> [EXTRACTED INFORMATION]
[Start of Attachment]

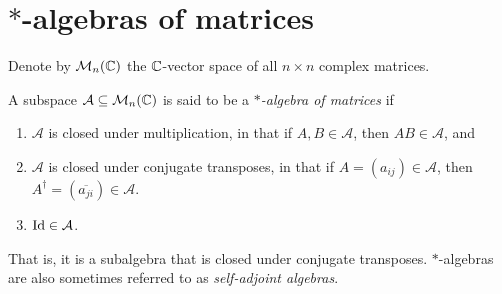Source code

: 

\clearpage
\section{$*$-algebras of matrices}

	Denote by $\mathcal{M}_n(\mathbb{C})$ the $\mathbb{C}$-vector space of all $n \times n$ complex matrices.

	\begin{fdef}
		A subspace $\mathcal{A} \subseteq \mathcal{M}_n(\mathbb{C})$ is said to be a \emph{$*$-algebra of matrices} if
		\begin{enumerate}[label=(\alph*)]
			\item $\mathcal{A}$ is closed under multiplication, in that if $A,B \in \mathcal{A}$, then $AB \in \mathcal{A}$, and
			\item $\mathcal{A}$ is closed under conjugate transposes, in that if $A = (a_{ij}) \in \mathcal{A}$, then $A^\dagger = (\overline{a_{ji}}) \in \mathcal{A}$.
			\item $\operatorname{Id} \in \mathcal{A}$.
		\end{enumerate}
	\end{fdef}

	That is, it is a subalgebra that is closed under conjugate transposes. $*$-algebras are also sometimes referred to as \emph{self-adjoint algebras}.\\

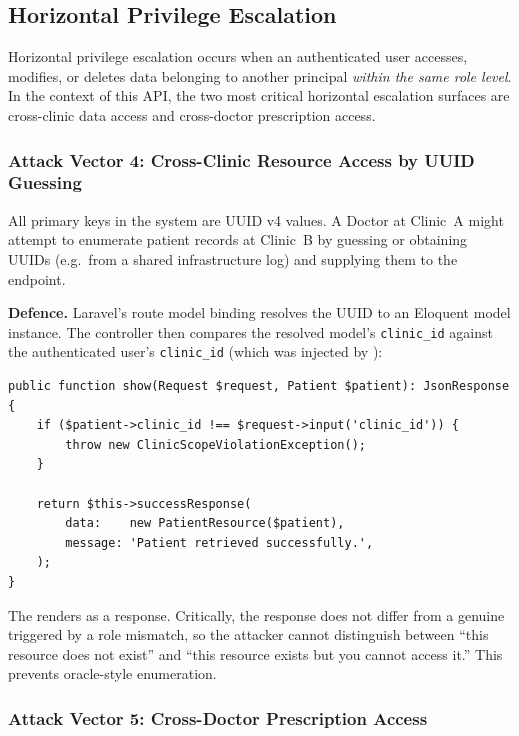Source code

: \subsection{Horizontal Privilege Escalation}

Horizontal privilege escalation occurs when an authenticated user
accesses, modifies, or deletes data belonging to another principal
\emph{within the same role level}. In the context of this API, the two
most critical horizontal escalation surfaces are cross-clinic data access
and cross-doctor prescription access.

\subsubsection{Attack Vector 4: Cross-Clinic Resource Access by UUID Guessing}

All primary keys in the system are UUID v4 values. A Doctor at Clinic~A
might attempt to enumerate patient records at Clinic~B by guessing or
obtaining UUIDs (e.g.\ from a shared infrastructure log) and supplying
them to the  endpoint.

\textbf{Defence.} Laravel's route model binding resolves the UUID to an
Eloquent model instance. The controller then compares the resolved model's
\texttt{clinic\_id} against the authenticated user's \texttt{clinic\_id}
(which was injected by ):

\begin{lstlisting}[style=php, caption={Cross-clinic ownership check in a
  Doctor route controller.}]
public function show(Request $request, Patient $patient): JsonResponse
{
    if ($patient->clinic_id !== $request->input('clinic_id')) {
        throw new ClinicScopeViolationException();
    }

    return $this->successResponse(
        data:    new PatientResource($patient),
        message: 'Patient retrieved successfully.',
    );
}
\end{lstlisting}

The  renders as a \stforbid{}
response. Critically, the response does not differ from a genuine
\stforbid{} triggered by a role mismatch, so the attacker cannot
distinguish between ``this resource does not exist'' and ``this resource
exists but you cannot access it.'' This prevents oracle-style
enumeration.

\subsubsection{Attack Vector 5: Cross-Doctor Prescription Access}

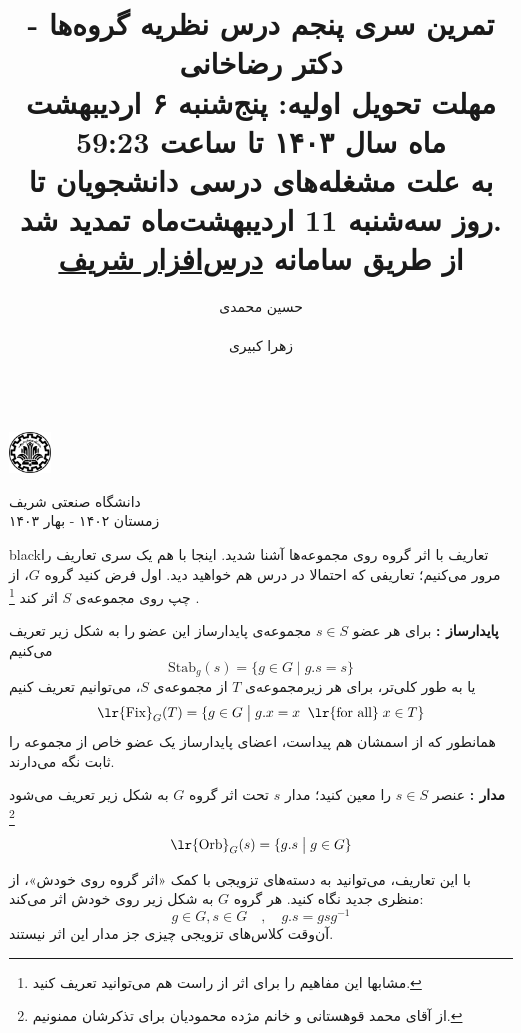 \documentclass{article}
\title{
	\vspace{-0.8em}
تمرین سری پنجم درس نظریه گروه‌ها - دکتر رضاخانی
\\
{\normalsize
\textbf{مهلت تحویل اولیه:
پنج‌شنبه ۶ اردیبهشت ماه
 سال ۱۴۰۳ تا ساعت 59:23
\\
{
\small \color{red}
به علت مشغله‌های درسی دانشجویان تا روز سه‌شنبه 11 اردیبهشت‌ماه تمدید شد.
}
\\
\vspace{-0.4em}
از طریق سامانه
\href{https://cw.sharif.edu/}{درس‌افزار شریف}
}
}
\vspace{-0.6em}
}
\author{
حسین محمدی\\
  \lr{
  		\href{mailto:hossein.mohammadi.imp@gmail.com}{\texttt{	hossein.mohammadi.imp@gmail.com}}} \\
  \And
  زهرا کبیری\\
 \lr{
  		\href{mailto:kabiri.zahra98@gmail.com}{ \texttt{kabiri.zahra98@gmail.com}}}\\
  }
\begin{document}
\begin{minipage}{0.1\textwidth}%
\includegraphics[width=1.1cm]{sharif-logo.png}
\end{minipage}%
\hfill%
\begin{minipage}{0.9\textwidth}\raggedleft
دانشگاه صنعتی شریف\\
زمستان ۱۴۰۲ - بهار ۱۴۰۳\\
\end{minipage}

\makepertitle

\begin{boxes}{black}{تعاریف}
	با اثر گروه روی مجموعه‌ها آشنا شدید. اینجا با هم یک سری تعاریف را مرور می‌کنیم؛ تعاریفی که احتمالا در درس هم خواهید دید. اول فرض کنید گروه $G$، از چپ روی مجموعه‌ی $S$ اثر کند
	\footnote{مشابها این مفاهیم را برای اثر از راست هم می‌توانید تعریف کنید.}
	. 
	
	\textbf{پایدارساز
	:
	}
	برای هر عضو $s\in S$ مجموعه‌ی پایدارساز این عضو را به شکل زیر تعریف می‌کنیم
	\[
	\text{Stab}_g(s) = \{g\in G \; \big| \; g.s=s\}
	\]
	یا به طور کلی‌تر، برای هر زیرمجموعه‌ی $T$ از مجموعه‌ی $S$، می‌توانیم تعریف کنیم
	\[
	\text{\lr{Fix}}_G(T) = \{g \in G \;\big|\; g.x = x \;\; \text{\lr{for all}}\; x \in T\}
	\]
	همانطور که از اسمشان هم پیداست، اعضای پایدارساز  یک عضو خاص از مجموعه را ثابت نگه می‌دارند.
	
	\textbf{مدار
	:}
	 عنصر 
	$s\in S$ را 
	معین کنید؛ مدار $s$ تحت اثر گروه 
	$G$ به شکل زیر تعریف می‌شود
	\footnote{از آقای محمد قوهستانی و خانم مژده محمودیان برای تذکرشان ممنونیم.}
	\[
	\text{\lr{Orb}}_G(s) = \{ g.s \; \big| \; g \in G\}
	\]
	
	با این تعاریف، می‌توانید به دسته‌های تزویجی با کمک «اثر گروه روی خودش»، از منظری جدید نگاه کنید. هر گروه $G$ به شکل زیر روی خودش اثر می‌کند:
	\[
	 g\in G , s \in G \quad,\quad g.s = gsg^{-1}
	\]
	آن‌وقت کلاس‌های تزویجی چیزی جز مدار این اثر نیستند.

\end{boxes}
\end{document}
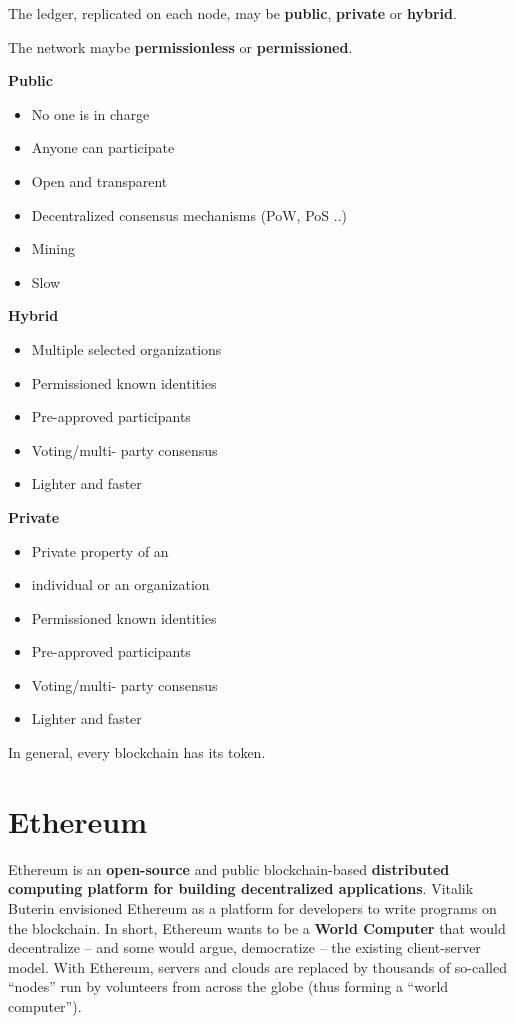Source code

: The ledger, replicated on each node, may be \textbf{public}, \textbf{private} or \textbf{hybrid}.

The network maybe \textbf{permissionless} or \textbf{permissioned}.

\textbf{Public}
\begin{itemize}
	\item No one is in charge
	\item Anyone can participate 
	\item Open and transparent
	\item Decentralized consensus mechanisms (PoW, PoS ..)
	\item Mining
	\item Slow
\end{itemize}

\textbf{Hybrid}
\begin{itemize}
	\item Multiple selected organizations
	\item Permissioned known identities
	\item Pre-approved participants
	\item Voting/multi- party consensus
	\item Lighter and faster
\end{itemize}

\textbf{Private}
\begin{itemize}
	\item Private property of an
	\item individual or an organization
	\item Permissioned known identities
	\item Pre-approved participants
	\item Voting/multi- party consensus
	\item Lighter and faster
\end{itemize}


In general, every blockchain has its token.
\section{Ethereum}

Ethereum is an \textbf{open-source} and public blockchain-based \textbf{distributed computing platform for building decentralized applications}. Vitalik Buterin envisioned Ethereum as a platform for developers to write programs on the blockchain. In short, Ethereum wants to be a \textbf{World Computer} that would decentralize – and some would argue, democratize – the existing client-server model. With Ethereum, servers and clouds are replaced by thousands of so-called ``nodes'' run by volunteers from across the globe (thus forming a ``world computer'').

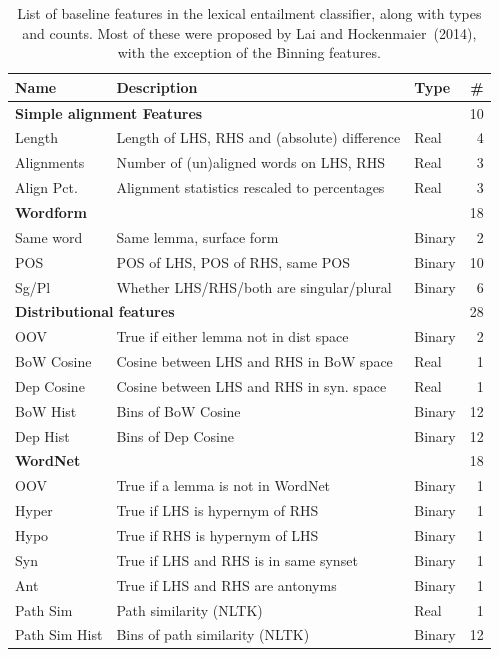 \begin{table}
\centering
\begin{small}
\begin{tabular}{|lllr|}
    \hline
    \bf{Name} & \bf{Description} & \bf{Type} & \bf{\#}\\
    \hline\hline
    \multicolumn{3}{|l}{\bf{Simple alignment Features}} & 10 \\
    \hline
    Length & Length of LHS, RHS and (absolute) difference & Real & 4\\
    Alignments & Number of (un)aligned words on LHS, RHS & Real & 3\\
    Align Pct. & Alignment statistics rescaled to percentages & Real & 3\\
    \hline\hline
    \multicolumn{3}{|l}{\bf{Wordform}} & 18\\
    \hline
    Same word & Same lemma, surface form & Binary & 2\\
    POS & POS of LHS, POS of RHS, same POS & Binary & 10\\
    Sg/Pl & Whether LHS/RHS/both are singular/plural & Binary & 6\\
    \hline
    \hline
    \multicolumn{3}{|l}{\bf Distributional features} & 28\\
    \hline
    OOV & True if either lemma not in dist space & Binary & 2\\
    BoW Cosine & Cosine between LHS and RHS in BoW space & Real & 1\\
    Dep Cosine & Cosine between LHS and RHS in syn. space & Real & 1\\
    BoW Hist & Bins of BoW Cosine & Binary & 12\\
    Dep Hist & Bins of Dep Cosine & Binary & 12\\
    \hline
    \hline
    \multicolumn{3}{|l}{\bf WordNet} & 18\\
    \hline
    OOV & True if a lemma is not in WordNet & Binary & 1\\
    Hyper & True if LHS is hypernym of RHS & Binary & 1\\
    Hypo & True if RHS is hypernym of LHS & Binary & 1\\
    Syn & True if LHS and RHS is in same synset & Binary & 1\\
    Ant & True if LHS and RHS are antonyms & Binary & 1\\
    Path Sim & Path similarity (NLTK) & Real & 1\\
    Path Sim Hist & Bins of path similarity (NLTK) & Binary & 12\\
    \hline
\end{tabular}
\caption{List of baseline features in the lexical entailment classifier, along
with types and counts. Most of these were proposed by Lai and Hockenmaier~(2014),
with the exception of the Binning features.}
\label{tab:lexentfeat}
\end{small}
\end{table}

[End of Attachment]

> [TASK DETAILS]
All the lines that hold the word "گروه" must appear in the answer, copied from the records.

> [SOLUTION FOR THIS TASK]
تمرین سری پنجم درس نظریه گروه‌ها - دکتر رضاخانی
	با اثر گروه روی مجموعه‌ها آشنا شدید. اینجا با هم یک سری تعاریف را مرور می‌کنیم؛ تعاریفی که احتمالا در درس هم خواهید دید. اول فرض کنید گروه $G$، از چپ روی مجموعه‌ی $S$ اثر کند
	معین کنید؛ مدار $s$ تحت اثر گروه 
	با این تعاریف، می‌توانید به دسته‌های تزویجی با کمک «اثر گروه روی خودش»، از منظری جدید نگاه کنید. هر گروه $G$ به شکل زیر روی خودش اثر می‌کند:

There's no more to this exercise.